» **Problem statement**:
Where the word "catalyst" occurs in a line of the data, return the whole line.
* * *
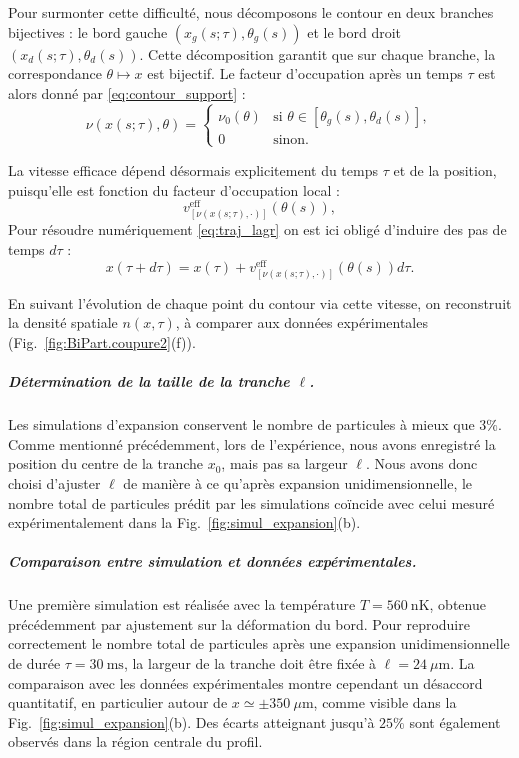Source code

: Pour surmonter cette difficulté, nous décomposons le contour en deux branches bijectives : le bord gauche \((x_g(s;\tau), \theta_g(s))\) et le bord droit \((x_d(s;\tau), \theta_d(s))\). Cette décomposition garantit que sur chaque branche, la correspondance \(\theta \mapsto x\) est bijectif. Le facteur d’occupation après un temps \(\tau\) est alors donné par \eqref{eq:contour_support} :
\begin{equation}
\label{eq:contour_exp}
\nu ( x(s;\tau), \theta ) = 
\begin{cases}
\nu_0(\theta) & \text{si } \theta \in [\theta_g(s), \theta_d(s)], \\
0 & \text{sinon}.
\end{cases}
\end{equation}

La vitesse efficace dépend désormais explicitement du temps $\tau$ et de la position, puisqu’elle est fonction du facteur d’occupation local :
\[
v^{\mathrm{eff}}_{[\nu(x(s;\tau),\cdot)]}(\theta(s)),
\]
Pour résoudre numériquement \eqref{eq:traj_lagr} on est ici obligé d'induire des pas de temps $d\tau$ : 
\[
	x(\tau +d\tau ) = x(\tau ) + v^{\mathrm{eff}}_{[\nu(x(s;\tau),\cdot)]} (\theta(s))d \tau.
\]

En suivant l’évolution de chaque point du contour via cette vitesse, on reconstruit la densité spatiale \(n(x,\tau)\), à comparer aux données expérimentales (Fig.~\ref{fig:BiPart.coupure2}(f)).

\medskip

\subparagraph{Détermination de la taille de la tranche \(\ell\).}

Les simulations d’expansion conservent le nombre de particules à mieux que \(3\%\). Comme mentionné précédemment, lors de l’expérience, nous avons enregistré la position du centre de la tranche \(x_0\), mais pas sa largeur \(\ell\).  
Nous avons donc choisi d’ajuster \(\ell\) de manière à ce qu’après expansion unidimensionnelle, le nombre total de particules prédit par les simulations coïncide avec celui mesuré expérimentalement dans la Fig.~\ref{fig:simul_expansion}(b).

\medskip

\subparagraph{Comparaison entre simulation et données expérimentales.}

Une première simulation est réalisée avec la température \(T = 560~\mathrm{nK}\), obtenue précédemment par ajustement sur la déformation du bord.  
Pour reproduire correctement le nombre total de particules après une expansion unidimensionnelle de durée \(\tau = 30~\mathrm{ms}\), la largeur de la tranche doit être fixée à \(\ell = 24~\mu\mathrm{m}\).  
La comparaison avec les données expérimentales montre cependant un désaccord quantitatif, en particulier autour de \(x \simeq \pm 350~\mu\mathrm{m}\), comme visible dans la Fig.~\ref{fig:simul_expansion}(b). Des écarts atteignant jusqu’à \(25\%\) sont également observés dans la région centrale du profil.

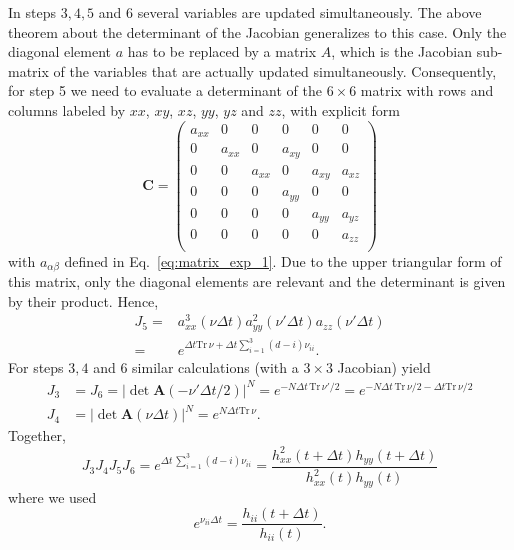 \documentclass[12pt,letter]{article}
\renewcommand{\vec}[1]{\mathbf{#1}}
\begin{document}
In steps $3,4,5$ and $6$ several variables are updated simultaneously.
The above theorem about the determinant of the Jacobian generalizes to this case. Only
the diagonal element $a$ has to be replaced by a matrix $A$, which is the Jacobian sub-matrix
of the variables that are actually updated simultaneously. Consequently, for step 5 we need to evaluate a determinant of the $6\times6$ matrix with rows and columns labeled by
$xx$, $xy$, $xz$, $yy$, $yz$ and $zz$, with explicit form
\begin{equation}
\vec C= \left(\begin{matrix}
a_{xx} &0 &0 &0 &0 &0 \\
0& a_{xx} &0 & a_{xy} &0 &0 \\
0& 0 & a_{xx} & 0 & a_{xy} & a_{xz}  \\
0 & 0 & 0 & a_{yy} & 0 & 0 \\
0 & 0 & 0 & 0 & a_{yy} & a_{yz} \\
0 & 0 & 0 & 0 & 0 & a_{zz} \\
\end{matrix}\right)
\end{equation}
with $a_{\alpha\beta}$ defined in Eq.~\eqref{eq:matrix_exp_1}. Due to the upper triangular form
of this matrix, only the diagonal elements are relevant and the determinant is given by their product.
Hence,
\begin{align}
J_5 =& a_{xx}^3(\nu \Delta t) a_{yy}^2(\nu' \Delta t) a_{zz}(\nu'\Delta t)\\
=& e^{\Delta t \mathrm{Tr}\,\nu +\Delta t \sum_{i=1}^3 (d-i) \nu_{ii}}.
\end{align}
For steps $3, 4$ and $6$ similar calculations (with a $3\times3$ Jacobian) yield
\begin{align}
J_3 &= J_6 =  |\det \vec A(-\nu' \Delta t/2)|^N = e^{-N\Delta t\, \mathrm{Tr}\, \nu'/2}=e^{-N \Delta t\, \mathrm{Tr}\,\nu/2 - \Delta t \mathrm{Tr}\,\nu/2}\\
J_4 &= |\det \vec A(\nu \Delta t)|^N = e^{N \Delta t \mathrm{Tr}\, \nu}.
\end{align}
Together,
\begin{equation}
J_3 J_4 J_5 J_6 = e^{\Delta t\,\sum_{i=1}^3 (d-i) \nu_{ii} } =
\frac{h^2_{xx}(t+\Delta t) h_{yy}(t+\Delta t)}{h^2_{xx}(t) h_{yy}(t)}\label{eq:jacobi_nu}
\end{equation}
where we used
\begin{equation}
e^{\nu_{ii} \Delta t} = \frac{h_{ii}(t+\Delta t)}{h_{ii}(t)}.
\end{equation}
\end{document}
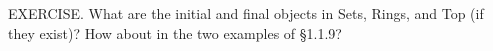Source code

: EXERCISE. What are the initial and final objects in Sets, Rings, and Top (if they exist)? How about in the two examples of §1.1.9?
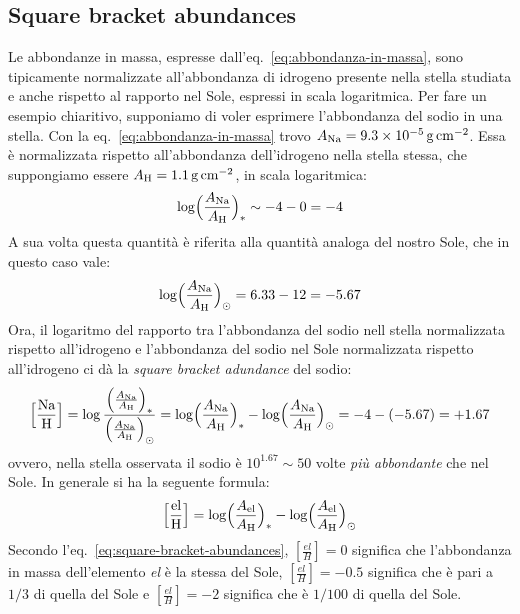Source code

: \subsection{Square bracket abundances}
Le abbondanze in massa, espresse dall'eq.~\eqref{eq:abbondanza-in-massa}, sono tipicamente normalizzate all'abbondanza di idrogeno presente nella stella studiata e anche rispetto al rapporto nel Sole, espressi in scala logaritmica. Per fare un esempio chiaritivo, supponiamo di voler esprimere l'abbondanza del sodio in una stella. Con la eq.~\eqref{eq:abbondanza-in-massa} trovo $A_\textup{Na} = \SI{9.3e-5}{g.cm^{-2}}$. Essa è normalizzata rispetto all'abbondanza dell'idrogeno nella stella stessa, che suppongiamo essere $A_\textup{H} = \SI{1.1}{g.cm^{-2}}$, in scala logaritmica:
\[
\log \Bigl( \dfrac{A_\textup{Na}}{A_\textup{H}} \Bigr)_* \sim -4 -0 = -4    
\]
A sua volta questa quantità è riferita alla quantità analoga del nostro Sole, che in questo caso vale:
\[
    \log \Bigl( \dfrac{A_\textup{Na}}{A_\textup{H}} \Bigr)_\odot = 6.33 - 12 = -5.67
\]
Ora, il logaritmo del rapporto tra l'abbondanza del sodio nell stella normalizzata rispetto all'idrogeno e l'abbondanza del sodio nel Sole normalizzata rispetto all'idrogeno ci dà la \emph{square bracket adundance} del sodio:
\[
\Bigl[ \dfrac{\textup{Na}}{\textup{H}} \Bigr] = \log \dfrac{\Bigl(\frac{A_\textup{Na}}{A_\textup{H}}\Bigr)_*}{\Bigl(\frac{A_\textup{Na}}{A_\textup{H}}\Bigr)_\odot} = \log \Bigl( \dfrac{A_\textup{Na}}{A_\textup{H}} \Bigr)_* - \log \Bigl( \dfrac{A_\textup{Na}}{A_\textup{H}} \Bigr)_\odot = -4 -(-5.67) = +1.67
\]
ovvero, nella stella osservata il sodio è $10^{1.67} \sim 50$ volte \emph{più abbondante} che nel Sole. In generale si ha la seguente formula:
\begin{equation}\label{eq:square-bracket-abundances}
    \Bigl[ \dfrac{\textup{el}}{\textup{H}} \Bigr] = \log \Bigl( \dfrac{A_\textup{el}}{A_\textup{H}} \Bigr)_* - \log \Bigl( \dfrac{A_\textup{el}}{A_\textup{H}} \Bigr)_\odot
\end{equation}
Secondo l'eq.~\eqref{eq:square-bracket-abundances}, $[\frac{el}{H}] = 0$ significa che l'abbondanza in massa dell'elemento \emph{el} è la stessa del Sole, $[\frac{el}{H}] = -0.5$ significa che è pari a $1/3$ di quella del Sole e $[\frac{el}{H}] = -2$ significa che è $1/100$ di quella del Sole.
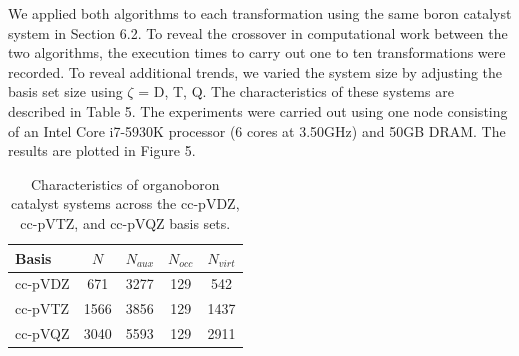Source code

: We applied both algorithms to each transformation using the
same boron catalyst system in Section 6.2. To reveal the crossover in computational work between the two algorithms, 
the execution times to carry out one to ten transformations were recorded. To reveal additional trends, we varied the
system size by adjusting the basis set size using $\zeta$ = D, T, Q. The characteristics of these systems are described in Table 5.
The experiments were carried out using one node consisting of an Intel Core i7-5930K processor
(6 cores at 3.50GHz) and 50GB DRAM. The results are plotted in Figure 5.
 
\begingroup
\begin{table}[H]
\centering
\renewcommand{\baselinestretch}{1}
\caption{Characteristics of organoboron catalyst systems across the cc-pVDZ, cc-pVTZ, and cc-pVQZ basis sets.}
\begin{tabular}{l cccc}
\multicolumn{1}{l}{\textbf{Basis}} &
\multicolumn{1}{c}{\textbf{$N$}} &
\multicolumn{1}{c}{\textbf{$N_{aux}$}} &
\multicolumn{1}{c}{\textbf{$N_{occ}$}} &
\multicolumn{1}{c}{\textbf{$N_{virt}$}} \\
\hline
cc-pVDZ   & 671  & 3277      & 129       & 542        \\ 
cc-pVTZ   & 1566 & 3856      & 129       & 1437       \\ 
cc-pVQZ   & 3040 & 5593      & 129       & 2911       \\ 
\end{tabular}
\end{table}
\endgroup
* * *
» **Written solution**:
same boron catalyst system in Section 6.2. To reveal the crossover in computational work between the two algorithms, 
\caption{Characteristics of organoboron catalyst systems across the cc-pVDZ, cc-pVTZ, and cc-pVQZ basis sets.}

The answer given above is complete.